So, how does genuine inclusion and ditching behaviourism and coercion address any of this heaving pile of toxic trauma? Isn’t that going to add to the budget and the teachers’ workload? Isn’t it going to mean bad behaviour will increase? The answer is NO.

Research into schools that have used trauma-informed behaviour management – where the stress and the stressors are addressed instead of the behaviour – has shown an 80% decrease in behavioural issues, including suspensions and exclusions. This 80% represents a significant number of students lives and futures saved. Handling behavioural issues currently take up a considerable amount of time, both inside and outside the classroom. Not to mention the money wasted in supporting current punitive measures.

At the moment, we have performative inclusion based around student support documents that take a lot of time and money to produce. And a lot of time and money spent by schools fighting them to avoid ongoing perceived costs of accommodation. If we stopped using the paradigm that there is one ‘proper’ neurology of neurotypical and all other neurologies are defective versions that need fixing, then a whole new route opens up.

Universal design becomes the norm, and accommodations are naturally in place from day one. Movement breaks are included in lessons that help calm Panic Monkey and Dino Brain and boost processing capacity. Wiggle boards are available for chairs. Stim toys can be used by all students. All children are given the autonomy to listen to instructions in whichever way they can focus best. Group interactions are properly facilitated and supported, understanding that different communication styles need to be accommodated. Also, understanding that group work can cause anxiety and overwhelm for a lot of students and knowing how to manage that. A safe retreat area is available in each classroom that ANY child can use if they are feeling overwhelmed.

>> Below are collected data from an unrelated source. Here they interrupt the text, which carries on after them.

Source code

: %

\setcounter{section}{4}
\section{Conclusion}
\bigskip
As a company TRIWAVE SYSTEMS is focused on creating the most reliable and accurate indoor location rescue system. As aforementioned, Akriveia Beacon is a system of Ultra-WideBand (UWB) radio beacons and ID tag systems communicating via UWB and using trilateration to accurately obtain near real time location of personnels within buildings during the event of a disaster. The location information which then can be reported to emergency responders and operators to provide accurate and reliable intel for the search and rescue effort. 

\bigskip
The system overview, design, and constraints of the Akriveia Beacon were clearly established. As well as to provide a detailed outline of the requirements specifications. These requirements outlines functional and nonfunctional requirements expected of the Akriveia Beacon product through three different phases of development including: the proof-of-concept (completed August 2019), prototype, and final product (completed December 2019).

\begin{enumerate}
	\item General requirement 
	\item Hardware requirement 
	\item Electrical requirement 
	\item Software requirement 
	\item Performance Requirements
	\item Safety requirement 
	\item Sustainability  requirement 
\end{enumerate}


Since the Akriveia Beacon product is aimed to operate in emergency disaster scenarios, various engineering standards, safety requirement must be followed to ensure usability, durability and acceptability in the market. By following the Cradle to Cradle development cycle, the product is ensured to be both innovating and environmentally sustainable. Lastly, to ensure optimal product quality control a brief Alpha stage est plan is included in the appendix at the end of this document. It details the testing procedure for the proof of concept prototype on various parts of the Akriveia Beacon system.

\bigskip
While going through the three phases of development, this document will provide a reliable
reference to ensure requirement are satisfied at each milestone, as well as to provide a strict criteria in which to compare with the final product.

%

Hours on tickbox ‘differentiation’, that makes no real impact, is removed. Money and time on support documents are removed – the parent identifies the accommodations needed for their child – and they are believed. Students don’t have to wait until they are completely broken before the school acknowledges they need support. Hours of therapy isn’t needed to repair the damage caused by the schools insisting on waiting – or refusing to accommodate, full stop.

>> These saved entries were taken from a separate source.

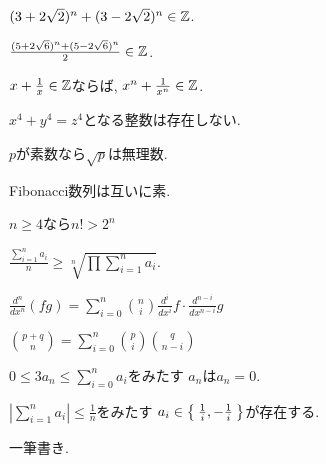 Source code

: \begin{prop}
  $(3+2\sqrt{2})^n+(3-2\sqrt{2})^n\in\mathbb{Z}$.
\end{prop}

\begin{prop}
  $\frac{(5+2\sqrt{6})^n+(5-2\sqrt{6})^n}{2}\in\mathbb{Z}$.
\end{prop}

\begin{prop}
  $x+\frac{1}{x}\in\mathbb{Z}$ならば, 
  $x^n+\frac{1}{x^n}\in\mathbb{Z}$.
\end{prop}


\begin{prop}
  $x^4+y^4=z^4$となる整数は存在しない.
\end{prop}

\begin{prop}
  $p$が素数なら$\sqrt{p}$は無理数.
\end{prop}

\begin{prop}
  Fibonacci数列は互いに素.
\end{prop}



\begin{prop}
  $n\geq 4$なら$n!>2^n$
\end{prop}



\begin{prop}
  $\frac{\sum_{i=1}^n a_i}{n} \geq \sqrt[n]{\prod\sum_{i=1}^n a_i}$.
\end{prop}


\begin{prop}
$\frac{d^n}{dx^n}(fg)=\sum_{i=0}^n\binom{n}{i}\frac{d^i}{dx^i}f \cdot \frac{d^{n-i}}{dx^{n-i}}g$
\end{prop}


\begin{prop}
$\binom{p+q}{n}=\sum_{i=0}^n\binom{p}{i}\binom{q}{n-i}$
\end{prop}


\begin{prop}
  $0\leq 3a_n\leq\sum_{i=0}^n a_i$をみたす
  $a_n$は$a_n=0$.
\end{prop}

\begin{prop}
  $|\sum_{i=1}^{n}a_i|\leq \frac{1}{n}$をみたす
  $a_i\in\Set{\frac{1}{i},-\frac{1}{i}}$が存在する.
\end{prop}

\begin{prop}
一筆書き.
\end{prop}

Behaviour policies are binned. Instead, teachers are taught how to identify the barriers that are causing the ‘misbehaviour’ and work with that. They are taught to ask students ‘why’ instead of leaping to isolation. Students are no longer taught by teachers that difference is bad and deserves to be punished.  Variety is allowed in the uniform to accommodate for sensory and financial needs. In particular, understanding that for many students, trainers are not a ‘casual’ choice, that they are the only shoes they are comfortable in, and the discomfort of ‘proper’ shoes is distracting them from learning. And for many families, two pairs of shoes, replaced every time the child grows, is more than they can afford. Take away the rule and then no one is breaking the rule and exceptions do not have to be made.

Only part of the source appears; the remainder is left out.